Exercise brief
Filter the records, keeping every line that has the string "datatable".

Data extracted from a collection
◇ ◇ ◇ ◇ ◇ ◇ ◇

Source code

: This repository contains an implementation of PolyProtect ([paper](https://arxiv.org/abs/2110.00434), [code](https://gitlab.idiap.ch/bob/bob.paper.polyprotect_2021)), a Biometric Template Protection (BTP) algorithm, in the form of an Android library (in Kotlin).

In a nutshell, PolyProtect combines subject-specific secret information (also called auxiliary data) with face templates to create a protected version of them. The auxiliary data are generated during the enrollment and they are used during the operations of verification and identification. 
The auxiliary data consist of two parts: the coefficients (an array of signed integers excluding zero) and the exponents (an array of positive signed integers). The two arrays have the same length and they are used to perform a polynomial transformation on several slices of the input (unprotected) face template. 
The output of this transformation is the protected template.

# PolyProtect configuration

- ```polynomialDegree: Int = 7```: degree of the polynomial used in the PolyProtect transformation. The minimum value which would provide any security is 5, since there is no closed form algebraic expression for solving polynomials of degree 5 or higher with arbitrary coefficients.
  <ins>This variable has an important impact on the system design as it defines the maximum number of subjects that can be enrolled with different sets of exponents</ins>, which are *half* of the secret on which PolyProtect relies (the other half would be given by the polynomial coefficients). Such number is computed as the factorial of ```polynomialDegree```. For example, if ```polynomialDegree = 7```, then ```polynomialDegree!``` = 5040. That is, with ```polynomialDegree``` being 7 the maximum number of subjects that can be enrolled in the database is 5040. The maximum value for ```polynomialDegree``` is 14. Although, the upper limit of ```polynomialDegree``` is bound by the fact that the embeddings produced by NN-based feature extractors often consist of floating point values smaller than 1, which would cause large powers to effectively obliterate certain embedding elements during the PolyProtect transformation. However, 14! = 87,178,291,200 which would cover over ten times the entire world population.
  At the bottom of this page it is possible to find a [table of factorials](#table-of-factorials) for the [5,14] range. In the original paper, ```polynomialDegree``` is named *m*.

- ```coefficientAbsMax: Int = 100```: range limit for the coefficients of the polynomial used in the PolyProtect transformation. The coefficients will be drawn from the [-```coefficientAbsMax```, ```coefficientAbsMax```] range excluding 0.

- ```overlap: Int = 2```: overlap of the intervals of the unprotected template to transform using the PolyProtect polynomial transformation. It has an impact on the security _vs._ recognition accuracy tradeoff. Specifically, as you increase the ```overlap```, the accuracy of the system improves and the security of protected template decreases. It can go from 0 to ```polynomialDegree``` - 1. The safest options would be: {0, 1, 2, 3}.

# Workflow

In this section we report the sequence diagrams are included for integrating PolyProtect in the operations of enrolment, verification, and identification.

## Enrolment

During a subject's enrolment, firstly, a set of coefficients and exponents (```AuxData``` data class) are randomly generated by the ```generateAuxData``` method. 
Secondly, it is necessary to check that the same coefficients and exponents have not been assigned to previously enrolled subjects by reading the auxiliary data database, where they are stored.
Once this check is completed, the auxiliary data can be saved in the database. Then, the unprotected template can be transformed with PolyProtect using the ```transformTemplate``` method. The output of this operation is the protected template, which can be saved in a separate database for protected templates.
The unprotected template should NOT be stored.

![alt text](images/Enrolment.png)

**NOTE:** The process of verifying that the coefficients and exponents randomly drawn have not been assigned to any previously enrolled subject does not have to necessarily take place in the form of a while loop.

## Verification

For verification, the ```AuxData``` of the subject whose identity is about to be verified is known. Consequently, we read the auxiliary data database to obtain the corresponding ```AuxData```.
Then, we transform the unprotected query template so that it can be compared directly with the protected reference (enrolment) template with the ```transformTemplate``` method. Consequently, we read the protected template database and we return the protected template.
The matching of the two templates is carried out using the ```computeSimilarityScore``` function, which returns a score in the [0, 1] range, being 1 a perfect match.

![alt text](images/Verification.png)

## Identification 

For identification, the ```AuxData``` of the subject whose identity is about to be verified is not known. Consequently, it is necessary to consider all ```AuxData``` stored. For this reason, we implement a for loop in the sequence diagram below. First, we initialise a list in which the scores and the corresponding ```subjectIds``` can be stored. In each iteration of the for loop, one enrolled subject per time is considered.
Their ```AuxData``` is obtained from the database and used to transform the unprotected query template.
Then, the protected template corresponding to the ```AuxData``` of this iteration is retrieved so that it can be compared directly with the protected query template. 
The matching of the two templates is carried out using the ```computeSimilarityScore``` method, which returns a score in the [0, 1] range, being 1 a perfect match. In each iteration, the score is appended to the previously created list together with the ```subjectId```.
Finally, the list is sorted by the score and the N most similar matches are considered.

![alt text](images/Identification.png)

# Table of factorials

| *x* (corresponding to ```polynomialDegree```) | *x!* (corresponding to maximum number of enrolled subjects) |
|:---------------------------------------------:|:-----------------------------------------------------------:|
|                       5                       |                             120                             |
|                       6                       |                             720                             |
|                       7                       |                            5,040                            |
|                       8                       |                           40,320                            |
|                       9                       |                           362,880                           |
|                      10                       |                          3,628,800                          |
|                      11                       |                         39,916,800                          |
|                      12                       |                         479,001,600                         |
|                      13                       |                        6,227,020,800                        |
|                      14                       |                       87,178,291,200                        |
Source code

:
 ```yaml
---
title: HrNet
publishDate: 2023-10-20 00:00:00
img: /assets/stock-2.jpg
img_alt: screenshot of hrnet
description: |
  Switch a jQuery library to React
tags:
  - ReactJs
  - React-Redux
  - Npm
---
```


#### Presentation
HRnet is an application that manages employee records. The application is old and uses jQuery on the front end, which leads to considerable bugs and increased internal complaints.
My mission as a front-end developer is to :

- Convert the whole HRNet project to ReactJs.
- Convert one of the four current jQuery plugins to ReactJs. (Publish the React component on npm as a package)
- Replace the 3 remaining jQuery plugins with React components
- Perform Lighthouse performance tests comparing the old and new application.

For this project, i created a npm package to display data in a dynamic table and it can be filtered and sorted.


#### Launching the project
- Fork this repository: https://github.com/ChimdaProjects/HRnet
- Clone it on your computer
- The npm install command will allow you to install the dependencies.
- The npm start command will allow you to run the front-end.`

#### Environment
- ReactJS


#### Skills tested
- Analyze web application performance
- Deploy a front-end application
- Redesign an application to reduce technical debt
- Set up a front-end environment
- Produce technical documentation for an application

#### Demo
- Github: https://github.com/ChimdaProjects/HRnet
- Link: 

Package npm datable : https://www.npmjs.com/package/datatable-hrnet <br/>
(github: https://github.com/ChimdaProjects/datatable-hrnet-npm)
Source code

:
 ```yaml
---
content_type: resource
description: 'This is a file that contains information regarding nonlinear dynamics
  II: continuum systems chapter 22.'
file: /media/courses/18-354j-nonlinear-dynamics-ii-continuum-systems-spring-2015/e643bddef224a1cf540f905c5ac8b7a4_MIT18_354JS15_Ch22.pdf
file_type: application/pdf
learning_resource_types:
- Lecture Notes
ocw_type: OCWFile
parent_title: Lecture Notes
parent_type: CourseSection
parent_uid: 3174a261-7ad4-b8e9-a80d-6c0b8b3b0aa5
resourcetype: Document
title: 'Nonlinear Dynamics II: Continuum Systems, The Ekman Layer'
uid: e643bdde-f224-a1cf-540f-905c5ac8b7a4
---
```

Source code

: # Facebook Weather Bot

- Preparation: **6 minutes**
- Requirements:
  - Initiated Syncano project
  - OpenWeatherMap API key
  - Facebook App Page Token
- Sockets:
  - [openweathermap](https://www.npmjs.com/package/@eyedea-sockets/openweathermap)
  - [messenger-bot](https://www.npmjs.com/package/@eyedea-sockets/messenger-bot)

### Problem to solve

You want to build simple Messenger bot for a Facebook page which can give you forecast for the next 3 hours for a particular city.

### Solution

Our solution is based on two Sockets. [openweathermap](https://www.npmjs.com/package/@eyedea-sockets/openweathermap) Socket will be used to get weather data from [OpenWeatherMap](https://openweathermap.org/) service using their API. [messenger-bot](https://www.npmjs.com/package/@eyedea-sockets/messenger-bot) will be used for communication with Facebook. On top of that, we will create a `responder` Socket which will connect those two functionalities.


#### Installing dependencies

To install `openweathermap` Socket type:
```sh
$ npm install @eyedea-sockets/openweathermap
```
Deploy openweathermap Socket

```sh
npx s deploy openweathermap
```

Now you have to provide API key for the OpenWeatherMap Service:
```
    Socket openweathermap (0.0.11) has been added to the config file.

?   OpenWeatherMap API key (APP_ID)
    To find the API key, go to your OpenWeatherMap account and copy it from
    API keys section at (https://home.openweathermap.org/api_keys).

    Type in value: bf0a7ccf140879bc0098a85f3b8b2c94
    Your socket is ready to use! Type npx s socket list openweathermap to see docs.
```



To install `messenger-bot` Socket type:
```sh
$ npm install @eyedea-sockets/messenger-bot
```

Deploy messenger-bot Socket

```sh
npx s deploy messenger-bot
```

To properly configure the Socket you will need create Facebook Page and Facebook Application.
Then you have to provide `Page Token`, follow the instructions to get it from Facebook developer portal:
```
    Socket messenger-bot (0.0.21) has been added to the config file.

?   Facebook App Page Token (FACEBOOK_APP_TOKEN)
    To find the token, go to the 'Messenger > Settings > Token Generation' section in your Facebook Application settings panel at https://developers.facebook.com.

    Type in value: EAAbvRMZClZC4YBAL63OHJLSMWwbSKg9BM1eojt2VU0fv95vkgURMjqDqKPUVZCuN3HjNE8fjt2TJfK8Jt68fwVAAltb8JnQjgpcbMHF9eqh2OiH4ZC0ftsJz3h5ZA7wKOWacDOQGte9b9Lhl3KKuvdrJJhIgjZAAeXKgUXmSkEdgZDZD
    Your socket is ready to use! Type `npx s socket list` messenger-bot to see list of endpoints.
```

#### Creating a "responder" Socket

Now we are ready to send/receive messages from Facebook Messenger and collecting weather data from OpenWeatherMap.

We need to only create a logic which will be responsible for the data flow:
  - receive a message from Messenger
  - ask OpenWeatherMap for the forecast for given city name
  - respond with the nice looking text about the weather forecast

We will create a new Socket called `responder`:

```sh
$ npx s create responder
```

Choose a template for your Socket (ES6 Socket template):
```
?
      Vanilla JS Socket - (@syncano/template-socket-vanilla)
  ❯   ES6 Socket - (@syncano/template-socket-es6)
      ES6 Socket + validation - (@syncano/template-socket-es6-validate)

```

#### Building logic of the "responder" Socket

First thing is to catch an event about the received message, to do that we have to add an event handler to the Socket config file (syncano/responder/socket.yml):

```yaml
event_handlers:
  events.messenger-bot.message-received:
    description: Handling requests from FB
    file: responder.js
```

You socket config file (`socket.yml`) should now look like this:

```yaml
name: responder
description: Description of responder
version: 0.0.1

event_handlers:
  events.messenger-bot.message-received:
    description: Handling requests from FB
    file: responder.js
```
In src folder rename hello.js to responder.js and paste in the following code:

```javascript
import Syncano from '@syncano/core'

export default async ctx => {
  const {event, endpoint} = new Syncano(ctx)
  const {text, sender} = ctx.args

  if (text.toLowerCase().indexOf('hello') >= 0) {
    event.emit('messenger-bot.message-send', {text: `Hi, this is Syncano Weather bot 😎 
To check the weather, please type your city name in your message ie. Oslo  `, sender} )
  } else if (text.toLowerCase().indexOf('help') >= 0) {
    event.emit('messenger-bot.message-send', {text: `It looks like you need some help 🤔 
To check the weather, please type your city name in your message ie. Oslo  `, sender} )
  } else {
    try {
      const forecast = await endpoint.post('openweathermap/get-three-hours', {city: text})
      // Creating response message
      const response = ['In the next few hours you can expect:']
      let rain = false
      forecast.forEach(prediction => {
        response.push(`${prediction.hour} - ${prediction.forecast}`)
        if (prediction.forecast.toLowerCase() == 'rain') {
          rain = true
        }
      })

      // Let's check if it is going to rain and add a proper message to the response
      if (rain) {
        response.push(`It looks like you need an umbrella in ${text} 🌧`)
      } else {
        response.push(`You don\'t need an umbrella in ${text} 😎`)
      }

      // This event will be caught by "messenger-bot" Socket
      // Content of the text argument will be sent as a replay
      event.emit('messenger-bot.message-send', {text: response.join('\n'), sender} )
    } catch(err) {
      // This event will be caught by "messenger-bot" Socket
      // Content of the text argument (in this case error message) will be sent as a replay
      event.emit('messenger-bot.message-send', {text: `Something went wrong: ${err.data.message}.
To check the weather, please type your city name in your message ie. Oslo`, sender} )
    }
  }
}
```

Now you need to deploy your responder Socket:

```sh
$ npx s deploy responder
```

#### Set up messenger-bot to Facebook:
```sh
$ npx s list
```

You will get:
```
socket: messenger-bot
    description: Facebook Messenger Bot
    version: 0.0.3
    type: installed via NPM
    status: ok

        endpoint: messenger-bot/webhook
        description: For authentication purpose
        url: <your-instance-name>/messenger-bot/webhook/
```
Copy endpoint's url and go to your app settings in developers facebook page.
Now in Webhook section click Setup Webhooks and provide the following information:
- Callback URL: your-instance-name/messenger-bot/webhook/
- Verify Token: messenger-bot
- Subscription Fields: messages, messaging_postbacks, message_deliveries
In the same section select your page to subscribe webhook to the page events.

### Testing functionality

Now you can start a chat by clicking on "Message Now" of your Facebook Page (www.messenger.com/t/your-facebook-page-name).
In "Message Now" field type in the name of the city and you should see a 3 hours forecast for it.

◇ ◇ ◇ ◇ ◇ ◇ ◇

Answer box
Package npm datable : https://www.npmjs.com/package/datatable-hrnet <br/>
(github: https://github.com/ChimdaProjects/datatable-hrnet-npm)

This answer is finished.